### DIRECTIONS
Copy the listing verbatim, excluding any images found in it.

======== THE DATA

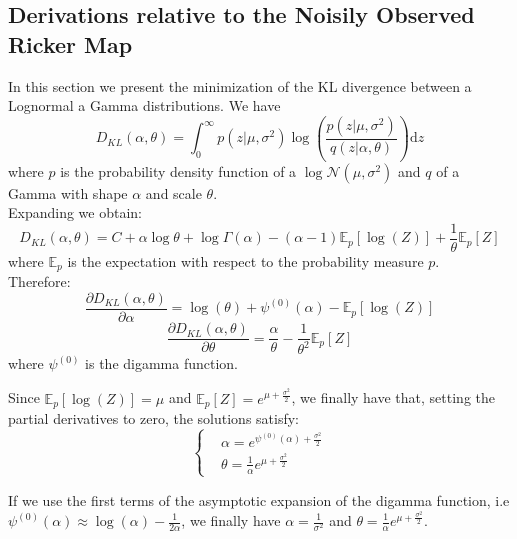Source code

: \documentclass[12pt]{article}
\begin{document}
\clearpage
\begin{appendices}
	\section{Derivations relative to the Noisily Observed Ricker Map} \label{KLRicker}
	In this section we present the minimization of the KL divergence between a Lognormal a Gamma distributions.
	We have
	\begin{equation*}
	D_{KL}(\alpha, \theta) = \int_{0}^{\infty}{p(z|\mu, \sigma^2)\log(\frac{p(z|\mu, \sigma^2)}{q(z|\alpha, \theta)})\mathrm{d}z}
	\end{equation*}
	where $p$ is the probability density function of a $\log\mathcal{N}(\mu, \sigma^2)$ and $q$ of a Gamma with shape $\alpha$ and scale $\theta$. \\
	Expanding we obtain:
	\begin{equation*}
	D_{KL}(\alpha, \theta) = C + \alpha\log\theta + \log\Gamma(\alpha) - (\alpha-1)\mathbb{E}_p[\log(Z)] + \frac{1}{\theta}\mathbb{E}_p[Z]
	\end{equation*}
	where $\mathbb{E}_p$ is the expectation with respect to the probability measure $p$.\\
	Therefore:
	\begin{equation*}
	\frac{\partial D_{KL}(\alpha, \theta)}{\partial \alpha} = \log(\theta) + \psi^{(0)}(\alpha)-\mathbb{E}_p[\log(Z)]
	\end{equation*}
	\begin{equation*}
	\frac{\partial D_{KL}(\alpha, \theta)}{\partial \theta} = \frac{\alpha}{\theta} - \frac{1}{\theta^2}\mathbb{E}_p[Z]
	\end{equation*}
	where $\psi^{(0)}$ is the digamma function.
	
	Since $\mathbb{E}_p[\log(Z)]=\mu$ and $\mathbb{E}_p[Z] = e^{\mu+\frac{\sigma^2}{2}}$, we finally have that, setting the partial derivatives to zero, the solutions satisfy:
	\[	\begin{cases}
	& \alpha=e^{\psi^{(0)}(\alpha)+\frac{\sigma^2}{2}} \\
	& \theta=\frac{1}{\alpha}e^{\mu+\frac{\sigma^2}{2}}
	\end{cases}\]
	
	If we use the first terms of the asymptotic expansion of the digamma function, i.e $\psi^{(0)}(\alpha) \approx \log(\alpha)-\frac{1}{2\alpha}$, we finally have $\alpha =\frac{1}{\sigma^2}$ and $\theta=\frac{1}{\alpha}e^{\mu+\frac{\sigma^2}{2}}$. \\
	

\end{appendices}
\end{document}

================

### OUTPUT FOR THIS EXERCISE
Source code

: \documentclass[12pt]{article}
\begin{document}
\clearpage
\begin{appendices}
	\section{Derivations relative to the Noisily Observed Ricker Map} \label{KLRicker}
	In this section we present the minimization of the KL divergence between a Lognormal a Gamma distributions.
	We have
	\begin{equation*}
	D_{KL}(\alpha, \theta) = \int_{0}^{\infty}{p(z|\mu, \sigma^2)\log(\frac{p(z|\mu, \sigma^2)}{q(z|\alpha, \theta)})\mathrm{d}z}
	\end{equation*}
	where $p$ is the probability density function of a $\log\mathcal{N}(\mu, \sigma^2)$ and $q$ of a Gamma with shape $\alpha$ and scale $\theta$. \\
	Expanding we obtain:
	\begin{equation*}
	D_{KL}(\alpha, \theta) = C + \alpha\log\theta + \log\Gamma(\alpha) - (\alpha-1)\mathbb{E}_p[\log(Z)] + \frac{1}{\theta}\mathbb{E}_p[Z]
	\end{equation*}
	where $\mathbb{E}_p$ is the expectation with respect to the probability measure $p$.\\
	Therefore:
	\begin{equation*}
	\frac{\partial D_{KL}(\alpha, \theta)}{\partial \alpha} = \log(\theta) + \psi^{(0)}(\alpha)-\mathbb{E}_p[\log(Z)]
	\end{equation*}
	\begin{equation*}
	\frac{\partial D_{KL}(\alpha, \theta)}{\partial \theta} = \frac{\alpha}{\theta} - \frac{1}{\theta^2}\mathbb{E}_p[Z]
	\end{equation*}
	where $\psi^{(0)}$ is the digamma function.
	
	Since $\mathbb{E}_p[\log(Z)]=\mu$ and $\mathbb{E}_p[Z] = e^{\mu+\frac{\sigma^2}{2}}$, we finally have that, setting the partial derivatives to zero, the solutions satisfy:
	\[	\begin{cases}
	& \alpha=e^{\psi^{(0)}(\alpha)+\frac{\sigma^2}{2}} \\
	& \theta=\frac{1}{\alpha}e^{\mu+\frac{\sigma^2}{2}}
	\end{cases}\]
	
	If we use the first terms of the asymptotic expansion of the digamma function, i.e $\psi^{(0)}(\alpha) \approx \log(\alpha)-\frac{1}{2\alpha}$, we finally have $\alpha =\frac{1}{\sigma^2}$ and $\theta=\frac{1}{\alpha}e^{\mu+\frac{\sigma^2}{2}}$. \\
	

\end{appendices}
\end{document}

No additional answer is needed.